- Location in the eastern Pyrenees of Europe
- Interactive map of Envalira Tunnel

Overview
- Location: Europe: eastern Pyrenees
- Coordinates: 42°32′24″N 1°43′11″E﻿ / ﻿42.540056°N 1.719606°E
- Status: Open 24 hrs/day
- Start: Pas de la Casa, Encamp, Andorra
- End: Grau Roig, Encamp, Andorra

Operation
- Work began: August 1999
- Constructed: 1999–2002
- Opened: 2002
- Operator: Globalvia
- Traffic: Automotive
- Character: Passenger & freight
- Toll: €7.00 (one-way), 2022 passenger vehicle

Technical
- Length: 2.050 km (1.274 mi)
- No. of lanes: 2
- Operating speed: 40–70 km/h (25–43 mph)
- Max elevation: 2,052 m (6,732 ft) Grau Roig
- Min elevation: 2,043 m (6,703 ft) Pas de la Casa

= Envalira Tunnel =

Road tunnel in Andorra

The Envalira Tunnel (Túnel d'Envalira) is a tunnel in Andorra that runs between Pas de la Casa near the Andorra-France border and Grau Roig (Ski resort). It enables its users to avoid the Envalira Pass. It is amongst the highest road tunnels in Europe.

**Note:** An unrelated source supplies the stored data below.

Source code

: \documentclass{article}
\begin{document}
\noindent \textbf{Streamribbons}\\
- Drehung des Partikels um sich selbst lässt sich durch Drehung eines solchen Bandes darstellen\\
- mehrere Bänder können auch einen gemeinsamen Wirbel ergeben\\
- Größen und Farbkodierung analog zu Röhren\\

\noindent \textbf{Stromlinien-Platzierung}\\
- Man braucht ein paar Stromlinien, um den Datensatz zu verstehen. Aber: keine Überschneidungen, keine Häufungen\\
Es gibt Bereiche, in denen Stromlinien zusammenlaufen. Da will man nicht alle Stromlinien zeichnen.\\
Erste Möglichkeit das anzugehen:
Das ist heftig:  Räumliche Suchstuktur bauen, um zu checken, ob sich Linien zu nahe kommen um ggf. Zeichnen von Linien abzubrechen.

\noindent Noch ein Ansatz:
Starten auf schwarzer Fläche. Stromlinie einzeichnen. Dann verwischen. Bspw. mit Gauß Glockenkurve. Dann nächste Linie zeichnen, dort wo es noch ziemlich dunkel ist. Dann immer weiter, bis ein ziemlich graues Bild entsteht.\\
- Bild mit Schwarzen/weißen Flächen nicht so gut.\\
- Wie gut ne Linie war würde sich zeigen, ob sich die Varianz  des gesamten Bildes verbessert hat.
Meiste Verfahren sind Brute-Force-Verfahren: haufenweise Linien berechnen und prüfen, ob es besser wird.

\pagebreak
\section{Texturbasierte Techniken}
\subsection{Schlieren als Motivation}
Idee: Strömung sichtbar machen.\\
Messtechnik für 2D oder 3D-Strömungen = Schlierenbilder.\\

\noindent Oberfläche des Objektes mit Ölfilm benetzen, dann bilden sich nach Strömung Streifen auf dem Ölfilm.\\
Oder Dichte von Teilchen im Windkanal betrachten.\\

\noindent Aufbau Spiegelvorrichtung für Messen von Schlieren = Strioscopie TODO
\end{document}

Although situated within the borders of Andorra, the entrance at Pas de la Casa can be reached only via a bridge that is situated in France. The Andorra/France border post is therefore situated 2 km within France, northeast of the access bridge, on RN22. On the French side it is connected to RN22, and on the Andorran side to the CGII.

Plans for a tunnel were developed in Andorra during the late 1950s. In 1963, the Envalira Tunnel design tender was awarded to French engineers Semet and Phillip Studies, and subsequent negotiations were conducted for years and the access roads were improved. On June 1, 1999, Spanish companies FCC and NECSO (today ACCIONA) began construction work on the Grau Roig side of the massif; and on August 2, 1999, work began on the Pas de la Casa side.

==Operator and concession==
The tunnel is operated by Net de Gerrers, an alternative asset manager with headquarters in Valencia, Spain, as a toll tunnel. The concession period is for 50 years. The construction cost was 11 billion pesetas (approx. 80 million euros).